David Morris

EUROZONE investors had cause to cheer last week as bond auctions in Portugal, Spain and Italy went better than expected. As the auctions approached, their success looked pretty much guaranteed thanks to the efforts of the European Central Bank (ECB), along with promises of support from China and even chronically-indebted Japan. There was a sharp rally in the euro as traders rushed to cover short positions.

The single currency got a further boost during Thursday’s ECB press conference when Jean-Claude Trichet expressed concern at the recent up-tick in inflation. The Eurozone now joins China and the UK with inflation rates above preferred targets. On top of this, Friday saw US consumer price index (CPI) spike up 0.5 per cent in December, from 0.1 per cent the previous month. Also on Friday, the People’s Bank of China raised its banks’ required reserve ratio by 0.5 per cent, following six increases in 2010, and two outright interest rate hikes. Yet despite this, China is considered to be well behind the curve. If so, then we should expect the People’s Bank of China to tighten more aggressively this year. The Shanghai Composite fell over 3 per cent in response and this should serve as a red flag to equity investors elsewhere.

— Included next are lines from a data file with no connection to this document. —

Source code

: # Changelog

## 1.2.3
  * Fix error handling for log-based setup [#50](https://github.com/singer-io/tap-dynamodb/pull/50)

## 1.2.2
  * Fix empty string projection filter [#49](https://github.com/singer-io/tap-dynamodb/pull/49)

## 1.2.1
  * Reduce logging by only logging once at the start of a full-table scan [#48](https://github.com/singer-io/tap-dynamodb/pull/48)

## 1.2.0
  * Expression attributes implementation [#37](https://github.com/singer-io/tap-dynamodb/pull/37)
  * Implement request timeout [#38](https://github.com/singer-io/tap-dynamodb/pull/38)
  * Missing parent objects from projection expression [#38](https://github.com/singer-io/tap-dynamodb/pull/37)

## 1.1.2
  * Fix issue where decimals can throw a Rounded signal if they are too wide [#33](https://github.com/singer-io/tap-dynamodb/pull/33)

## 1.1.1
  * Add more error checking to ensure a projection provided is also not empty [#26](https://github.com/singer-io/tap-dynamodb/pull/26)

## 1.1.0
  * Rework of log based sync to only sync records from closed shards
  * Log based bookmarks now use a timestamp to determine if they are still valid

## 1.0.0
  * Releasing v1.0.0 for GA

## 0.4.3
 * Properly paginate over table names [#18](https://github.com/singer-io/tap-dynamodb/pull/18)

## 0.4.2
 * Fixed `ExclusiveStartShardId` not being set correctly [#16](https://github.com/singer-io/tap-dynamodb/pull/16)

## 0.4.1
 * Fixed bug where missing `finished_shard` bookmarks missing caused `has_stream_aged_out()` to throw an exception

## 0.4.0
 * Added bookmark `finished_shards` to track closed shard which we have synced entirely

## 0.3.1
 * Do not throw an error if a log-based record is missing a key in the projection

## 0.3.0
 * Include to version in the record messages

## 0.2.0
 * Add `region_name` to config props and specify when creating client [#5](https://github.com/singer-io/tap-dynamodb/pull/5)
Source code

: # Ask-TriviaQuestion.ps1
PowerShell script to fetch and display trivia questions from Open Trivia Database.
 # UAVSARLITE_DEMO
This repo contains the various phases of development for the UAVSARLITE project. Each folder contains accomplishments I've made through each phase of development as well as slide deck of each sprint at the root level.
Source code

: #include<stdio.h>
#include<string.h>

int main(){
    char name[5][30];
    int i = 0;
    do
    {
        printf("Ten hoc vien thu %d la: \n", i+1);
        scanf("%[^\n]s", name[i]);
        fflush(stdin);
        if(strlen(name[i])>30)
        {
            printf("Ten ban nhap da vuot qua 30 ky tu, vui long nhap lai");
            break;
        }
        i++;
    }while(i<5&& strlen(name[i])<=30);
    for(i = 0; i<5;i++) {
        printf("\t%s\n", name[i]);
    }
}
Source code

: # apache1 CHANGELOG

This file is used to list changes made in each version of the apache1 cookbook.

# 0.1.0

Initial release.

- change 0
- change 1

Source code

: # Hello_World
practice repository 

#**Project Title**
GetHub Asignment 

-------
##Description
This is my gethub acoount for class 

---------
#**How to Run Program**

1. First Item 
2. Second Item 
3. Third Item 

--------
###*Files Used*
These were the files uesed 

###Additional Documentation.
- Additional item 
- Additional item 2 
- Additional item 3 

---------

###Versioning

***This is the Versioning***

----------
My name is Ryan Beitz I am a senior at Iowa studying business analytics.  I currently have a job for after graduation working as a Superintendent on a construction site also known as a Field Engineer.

This has rapidly become the biggest issue for markets as food, fuel and other commodity prices continue to rise. In a worrying replay of 2008, soaring food costs are triggering social unrest around the world. In the UK, today’s CPI and retail price index (RPI) will be watched closely to see how price rises are feeding through to consumers, while this Thursday sees the release of the latest Chinese data for GDP, producer price index (PPI) and CPI.

The US housing market shows every sign of double-dipping, and it isn’t being helped by the foreclosure scandal which just won’t go away. This is a huge worry. While the Federal Reserve is busy congratulating itself on goosing equities via its second instalment of quantitative easing (QE2), it knows very well that the majority of Americans have the bulk of their asset exposure in housing, not stocks. As bond yields have yet to reverse after shooting higher post QE2, the latest Fed stimulus has done little to help the vast majority of US citizens. Whether it cares about this or not is another matter. We’ll get an update on the US housing market this week through indicators such as housing starts, building permits and existing home sales through Wednesday and Thursday.